Data l'eco suscitata dalla notizia, Ledha ritiene doveroso chiarire alcuni importanti aspetti della vicenda per ribadire con forza come qualsiasi pretesa economica fatta dai Comuni che condizioni e limiti l'erogazione di un servizio indispensabile alla realizzazione del diritto allo studio dei ragazzi con disabilità sia assolutamente illegittima

Il provvedimento in questione infatti riguarda esclusivamente una richiesta di una famiglia in sede cautelare. La famiglia in altre parole non ha presentato un atto di citazione per chiedere di pronunciarsi sul merito della questione, ma ha promosso un ricorso cautelare d'urgenza chiedendo un provvedimento provvisorio che garantisse nell'immediato il diritto a frequentare la scuola con l'assistenza di un educatore senza pagare alcun contributo. Il Tribunale ha semplicemente detto che non esistono le condizioni di urgenza necessarie per pronunciarsi in via cautelare. Questo significa che la famiglia potrebbe sempre chiedere ad un Tribunale ordinario di pronunciarsi sul merito della questione, ossia sulla illegittimità di qualsiasi richiesta di contributo, in quanto il servizio di assistenza ad personam risulta strumentale alla realizzazione del diritto allo studio di qualsiasi alunno disabile.
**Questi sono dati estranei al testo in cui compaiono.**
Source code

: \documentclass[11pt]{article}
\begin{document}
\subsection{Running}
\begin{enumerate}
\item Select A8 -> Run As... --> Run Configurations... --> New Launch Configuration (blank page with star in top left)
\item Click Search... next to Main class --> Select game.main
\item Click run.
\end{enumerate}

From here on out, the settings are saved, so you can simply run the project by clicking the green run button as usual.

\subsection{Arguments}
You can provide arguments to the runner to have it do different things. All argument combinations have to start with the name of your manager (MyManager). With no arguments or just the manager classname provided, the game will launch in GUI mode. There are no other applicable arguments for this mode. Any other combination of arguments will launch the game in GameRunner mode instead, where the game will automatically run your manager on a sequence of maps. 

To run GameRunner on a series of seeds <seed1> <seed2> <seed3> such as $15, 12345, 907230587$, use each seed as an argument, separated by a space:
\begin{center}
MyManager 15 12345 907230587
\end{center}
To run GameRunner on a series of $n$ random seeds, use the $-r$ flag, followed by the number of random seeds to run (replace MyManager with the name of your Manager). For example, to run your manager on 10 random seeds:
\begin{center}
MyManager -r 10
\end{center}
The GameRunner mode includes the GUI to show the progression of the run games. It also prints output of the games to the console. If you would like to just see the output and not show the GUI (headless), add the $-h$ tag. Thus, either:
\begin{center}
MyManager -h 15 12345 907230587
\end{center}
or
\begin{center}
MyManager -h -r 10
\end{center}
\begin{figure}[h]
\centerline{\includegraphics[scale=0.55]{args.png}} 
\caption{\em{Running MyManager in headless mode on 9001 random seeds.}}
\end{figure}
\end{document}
L'attuale impianto normativo obbliga i Comuni a garantire l'erogazione del servizio di assistenza ad personam (art. 42 e 45 DPR 616/1977; art. 13 comma 3 Legge 104/1992) e impone di farlo in modo gratuito e ciò anche in assenza di una specifica disposizione. La richiesta di chiedere un contributo alla famiglia infatti si pone in contrasto con il principio del diritto allo studio riconosciuto a tutti (art. 34 e 38 della Costituzione) e rappresenterebbe una inaccettabile discriminazione a danno di un alunno disabile cui sarebbe imposta una spesa per poter frequentare al pari degli altri la scuola, in contrasto con l'art. 3 della nostra Costituzione e con la recentissima legge 'Antidiscriminazioni' 67/2006.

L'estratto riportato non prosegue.